Task brief
Would you print all of the records below exactly, without skipping any?
>>>>
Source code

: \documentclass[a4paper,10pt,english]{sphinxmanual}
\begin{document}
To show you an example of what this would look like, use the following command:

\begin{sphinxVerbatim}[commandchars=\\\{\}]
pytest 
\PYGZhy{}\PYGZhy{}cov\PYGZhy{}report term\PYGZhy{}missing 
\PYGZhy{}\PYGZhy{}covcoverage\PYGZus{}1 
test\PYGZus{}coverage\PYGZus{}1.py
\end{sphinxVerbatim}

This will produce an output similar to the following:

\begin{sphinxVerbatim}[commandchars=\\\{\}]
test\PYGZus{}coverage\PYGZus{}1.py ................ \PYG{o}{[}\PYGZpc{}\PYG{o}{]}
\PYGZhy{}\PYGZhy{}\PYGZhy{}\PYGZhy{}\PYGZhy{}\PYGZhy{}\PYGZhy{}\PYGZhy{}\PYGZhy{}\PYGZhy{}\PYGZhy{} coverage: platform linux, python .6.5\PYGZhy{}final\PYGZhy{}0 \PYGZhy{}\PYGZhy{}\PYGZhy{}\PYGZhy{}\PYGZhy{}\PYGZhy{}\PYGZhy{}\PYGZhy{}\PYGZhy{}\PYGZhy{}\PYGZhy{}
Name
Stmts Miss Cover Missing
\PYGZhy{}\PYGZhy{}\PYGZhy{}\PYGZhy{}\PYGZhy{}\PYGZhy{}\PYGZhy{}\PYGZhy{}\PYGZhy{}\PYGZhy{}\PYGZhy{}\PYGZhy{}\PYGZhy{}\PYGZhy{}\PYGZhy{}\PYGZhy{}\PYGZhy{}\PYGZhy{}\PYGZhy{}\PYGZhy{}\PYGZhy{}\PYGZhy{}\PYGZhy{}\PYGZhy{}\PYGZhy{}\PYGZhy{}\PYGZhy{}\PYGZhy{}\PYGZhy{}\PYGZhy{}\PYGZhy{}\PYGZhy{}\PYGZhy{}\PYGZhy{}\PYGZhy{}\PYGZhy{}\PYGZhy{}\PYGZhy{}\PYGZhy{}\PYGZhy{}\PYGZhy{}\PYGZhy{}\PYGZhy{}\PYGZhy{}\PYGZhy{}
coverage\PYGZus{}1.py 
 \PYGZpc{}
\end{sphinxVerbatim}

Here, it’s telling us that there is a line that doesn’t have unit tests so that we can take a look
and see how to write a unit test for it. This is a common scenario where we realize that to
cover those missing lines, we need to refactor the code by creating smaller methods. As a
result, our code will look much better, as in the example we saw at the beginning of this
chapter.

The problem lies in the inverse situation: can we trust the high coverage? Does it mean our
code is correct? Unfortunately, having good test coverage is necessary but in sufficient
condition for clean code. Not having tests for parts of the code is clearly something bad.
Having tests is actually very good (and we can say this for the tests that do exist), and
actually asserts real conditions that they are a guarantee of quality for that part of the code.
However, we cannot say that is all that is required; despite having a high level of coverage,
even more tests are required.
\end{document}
<<<<
Answer to this problem
Source code

: \documentclass[a4paper,10pt,english]{sphinxmanual}
\begin{document}
To show you an example of what this would look like, use the following command:

\begin{sphinxVerbatim}[commandchars=\\\{\}]
pytest 
\PYGZhy{}\PYGZhy{}cov\PYGZhy{}report term\PYGZhy{}missing 
\PYGZhy{}\PYGZhy{}covcoverage\PYGZus{}1 
test\PYGZus{}coverage\PYGZus{}1.py
\end{sphinxVerbatim}

This will produce an output similar to the following:

\begin{sphinxVerbatim}[commandchars=\\\{\}]
test\PYGZus{}coverage\PYGZus{}1.py ................ \PYG{o}{[}\PYGZpc{}\PYG{o}{]}
\PYGZhy{}\PYGZhy{}\PYGZhy{}\PYGZhy{}\PYGZhy{}\PYGZhy{}\PYGZhy{}\PYGZhy{}\PYGZhy{}\PYGZhy{}\PYGZhy{} coverage: platform linux, python .6.5\PYGZhy{}final\PYGZhy{}0 \PYGZhy{}\PYGZhy{}\PYGZhy{}\PYGZhy{}\PYGZhy{}\PYGZhy{}\PYGZhy{}\PYGZhy{}\PYGZhy{}\PYGZhy{}\PYGZhy{}
Name
Stmts Miss Cover Missing
\PYGZhy{}\PYGZhy{}\PYGZhy{}\PYGZhy{}\PYGZhy{}\PYGZhy{}\PYGZhy{}\PYGZhy{}\PYGZhy{}\PYGZhy{}\PYGZhy{}\PYGZhy{}\PYGZhy{}\PYGZhy{}\PYGZhy{}\PYGZhy{}\PYGZhy{}\PYGZhy{}\PYGZhy{}\PYGZhy{}\PYGZhy{}\PYGZhy{}\PYGZhy{}\PYGZhy{}\PYGZhy{}\PYGZhy{}\PYGZhy{}\PYGZhy{}\PYGZhy{}\PYGZhy{}\PYGZhy{}\PYGZhy{}\PYGZhy{}\PYGZhy{}\PYGZhy{}\PYGZhy{}\PYGZhy{}\PYGZhy{}\PYGZhy{}\PYGZhy{}\PYGZhy{}\PYGZhy{}\PYGZhy{}\PYGZhy{}\PYGZhy{}
coverage\PYGZus{}1.py 
 \PYGZpc{}
\end{sphinxVerbatim}

Here, it’s telling us that there is a line that doesn’t have unit tests so that we can take a look
and see how to write a unit test for it. This is a common scenario where we realize that to
cover those missing lines, we need to refactor the code by creating smaller methods. As a
result, our code will look much better, as in the example we saw at the beginning of this
chapter.

The problem lies in the inverse situation: can we trust the high coverage? Does it mean our
code is correct? Unfortunately, having good test coverage is necessary but in sufficient
condition for clean code. Not having tests for parts of the code is clearly something bad.
Having tests is actually very good (and we can say this for the tests that do exist), and
actually asserts real conditions that they are a guarantee of quality for that part of the code.
However, we cannot say that is all that is required; despite having a high level of coverage,
even more tests are required.
\end{document}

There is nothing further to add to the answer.